Before you respond to the notice, read it in full and review your data. A CP2000 Notice is issued by a computer system that is far from perfect. While you might have accidentally underreported your income, there’s also a chance the IRS’s file on you is incorrect too.

Find the tax return in question and review your records. Compare it with the information provided in the CP2000 Notice. Look at any W-2s, 1098s, and 1099s that you might have reported for that year. Once you determine whether or not the CP2000 Notice is correct, you can submit your response to the IRS.

Step #2: Respond to the IRS

You have two options on how you can respond to a CP2000 Notice. If it is correct and you excluded a source of income, sign the response letter provided by the IRS and return it to them. Once the IRS receives your agreement, they will send you a tax bill.

If you find the CP2000 Notice is incorrect, you can disagree with it. To do so, you will need to provide a signed statement identifying why you disagree, and you will need to provide documentation backing up your claim. This notice can be mailed to the address printed on the original CP2000 Notice letter.

When you submit your statement, attach it to a copy of the CP2000 Notice response form with the corrected tax form, your original tax form, and any additional documents that might help your case. Make a note in your statement that you would like an appeal if the IRS still insists that you owe more than you reported.

The IRS can be slow and because there are penalties involved, ensure you keep copies of all documents for yourself. If you disagree, consider sending your response via certified mail.
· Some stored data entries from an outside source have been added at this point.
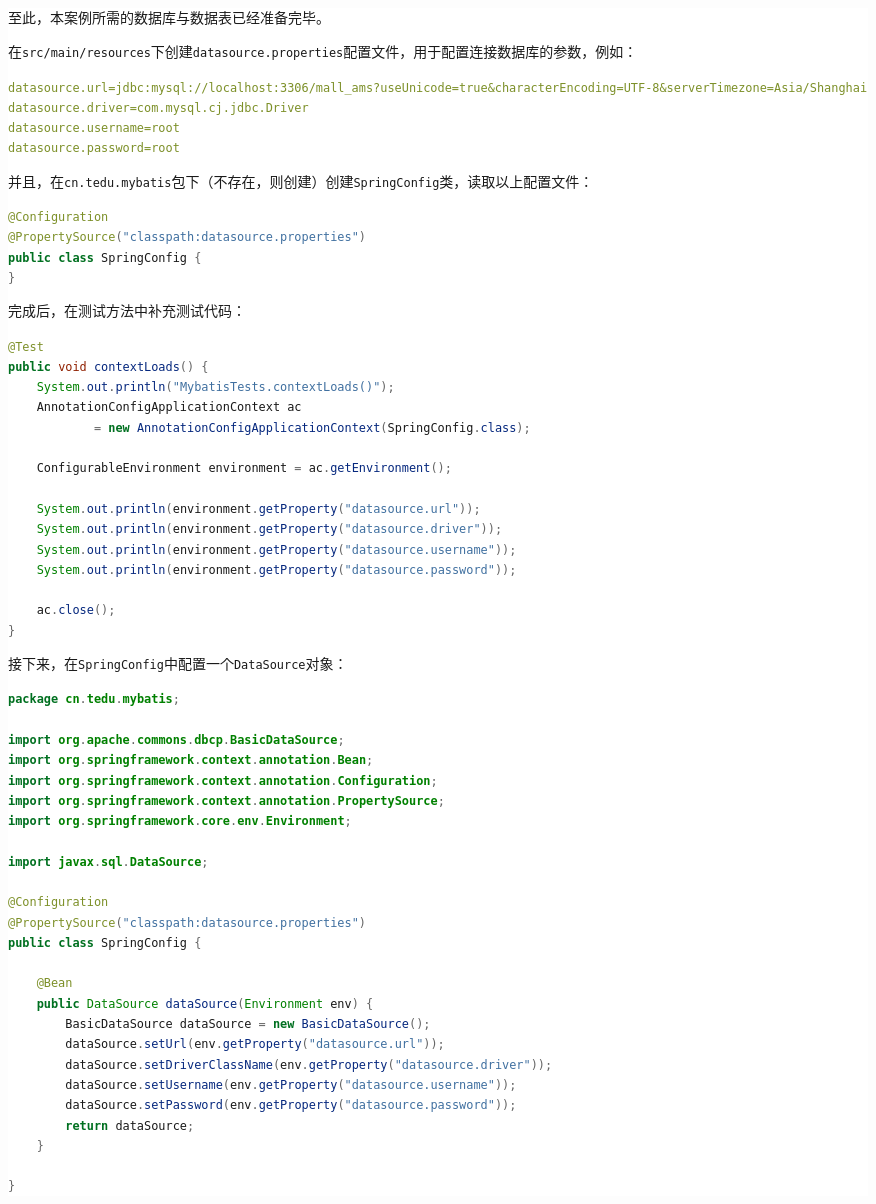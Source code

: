 至此，本案例所需的数据库与数据表已经准备完毕。

在`src/main/resources`下创建`datasource.properties`配置文件，用于配置连接数据库的参数，例如：

```yml
datasource.url=jdbc:mysql://localhost:3306/mall_ams?useUnicode=true&characterEncoding=UTF-8&serverTimezone=Asia/Shanghai
datasource.driver=com.mysql.cj.jdbc.Driver
datasource.username=root
datasource.password=root
```

并且，在`cn.tedu.mybatis`包下（不存在，则创建）创建`SpringConfig`类，读取以上配置文件：

```java
@Configuration
@PropertySource("classpath:datasource.properties")
public class SpringConfig {
}
```

完成后，在测试方法中补充测试代码：

```java
@Test
public void contextLoads() {
    System.out.println("MybatisTests.contextLoads()");
    AnnotationConfigApplicationContext ac
            = new AnnotationConfigApplicationContext(SpringConfig.class);

    ConfigurableEnvironment environment = ac.getEnvironment();

    System.out.println(environment.getProperty("datasource.url"));
    System.out.println(environment.getProperty("datasource.driver"));
    System.out.println(environment.getProperty("datasource.username"));
    System.out.println(environment.getProperty("datasource.password"));

    ac.close();
}
```

接下来，在`SpringConfig`中配置一个`DataSource`对象：

```java
package cn.tedu.mybatis;

import org.apache.commons.dbcp.BasicDataSource;
import org.springframework.context.annotation.Bean;
import org.springframework.context.annotation.Configuration;
import org.springframework.context.annotation.PropertySource;
import org.springframework.core.env.Environment;

import javax.sql.DataSource;

@Configuration
@PropertySource("classpath:datasource.properties")
public class SpringConfig {

    @Bean
    public DataSource dataSource(Environment env) {
        BasicDataSource dataSource = new BasicDataSource();
        dataSource.setUrl(env.getProperty("datasource.url"));
        dataSource.setDriverClassName(env.getProperty("datasource.driver"));
        dataSource.setUsername(env.getProperty("datasource.username"));
        dataSource.setPassword(env.getProperty("datasource.password"));
        return dataSource;
    }

}
```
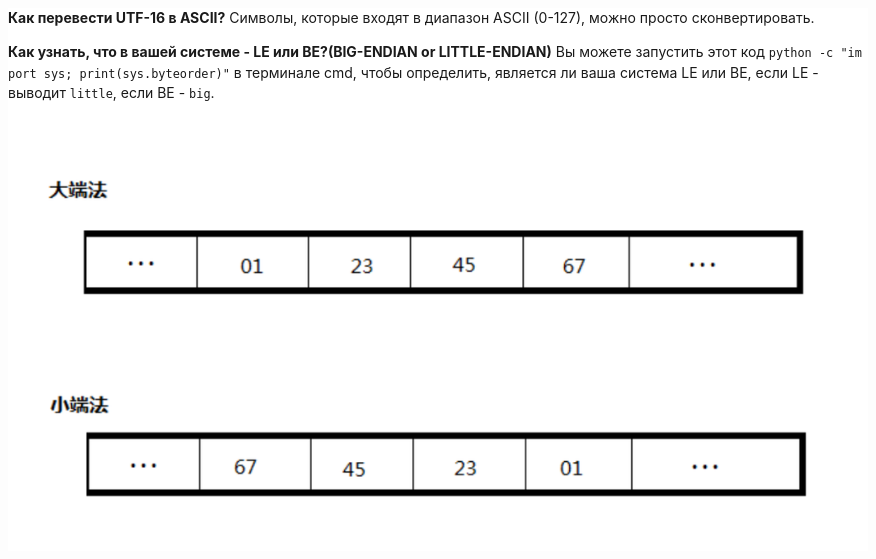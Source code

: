 **Как перевести UTF-16 в ASCII?**
Символы, которые входят в диапазон ASCII (0-127), можно просто сконвертировать.

**Как узнать, что в вашей системе - LE или BE?(BIG-ENDIAN or LITTLE-ENDIAN)**
Вы можете запустить этот код `python -c "import sys; print(sys.byteorder)"` в терминале cmd, чтобы определить, является ли ваша система LE или BE, если LE - выводит `little`, если BE - `big`.
![](/Informatics/pics/lec3p1.png)

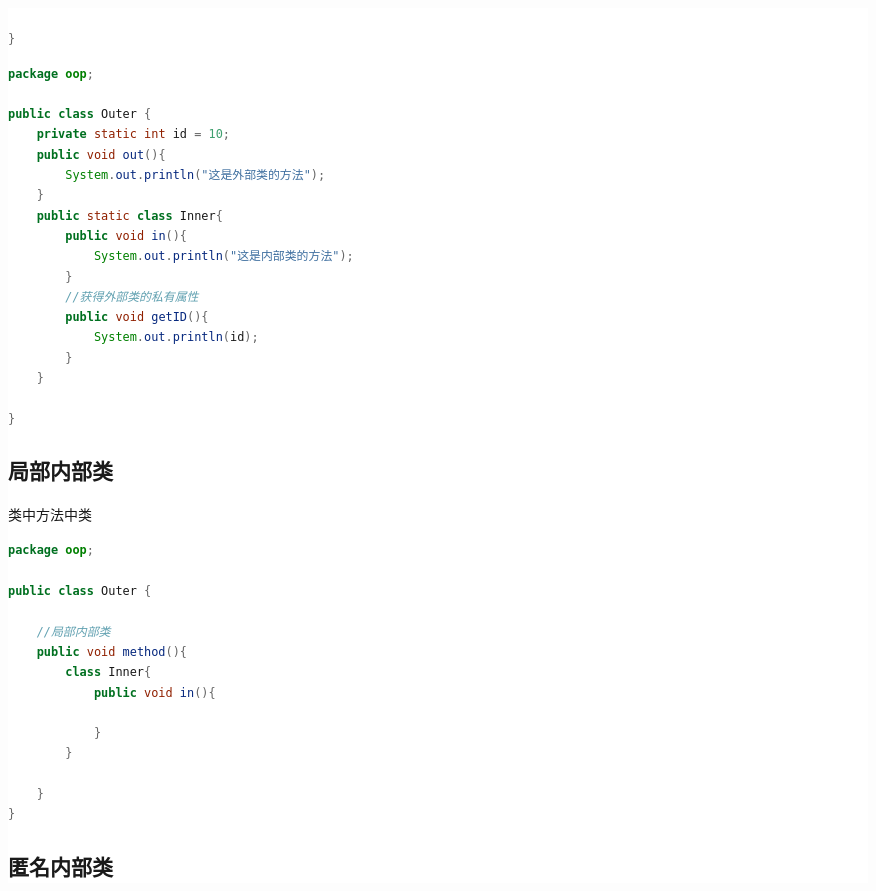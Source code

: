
 ```java

}
```

```java
package oop;

public class Outer {
    private static int id = 10;
    public void out(){
        System.out.println("这是外部类的方法");
    }
    public static class Inner{
        public void in(){
            System.out.println("这是内部类的方法");
        }
        //获得外部类的私有属性
        public void getID(){
            System.out.println(id);
        }
    }

}
```



## 局部内部类

类中方法中类

```java
package oop;

public class Outer {
    
    //局部内部类
    public void method(){
        class Inner{
            public void in(){
                
            }
        }

    }
}
```





## 匿名内部类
This will give you documentation that you sent your response promptly in case any of your materials get lost en route to the IRS.

Step #3: Follow-up

After you submit your response, be sure to follow up with the IRS. You’ll either need a tax bill to pay what you owe or a resolution if you contest their findings. Even though the IRS initiated a review process by sending you a CP2000 Notice in the first place, it’s still your responsibility to ensure everything is handled promptly to avoid penalties.

Can I Dispute a CP2000?

Yes, as previously mentioned, you can dispute a CP2000 Notice by asking the IRS for an appeal. If you do so promptly, the IRS can issue an appeal hearing to review your case. If disagreement persists, the case is moved to the IRS Office of Appeals for additional consideration.

If you don’t respond quickly, the IRS can proceed with issuing a Notice of Deficiency. This would kick your case up to the U.S. Tax Court and could become a bigger headache than you might want to deal with.

The Takeaway: Don’t Fret if You Received a CP2000 Notice

While receiving any letter form the IRS can raise your blood pressure, is CP2000 Notice isn’t necessarily one that you should stress over.

Allec advises against automatically assuming that a CP2000 Notice is correct. It’s a computer-generated form and the computers can be wrong.

Always keep good records of your income and business-related expenses and copies of all tax forms. This way, if you decide to contest a notice, you’ll have documentation to back up your claims and to help you avoid penalties.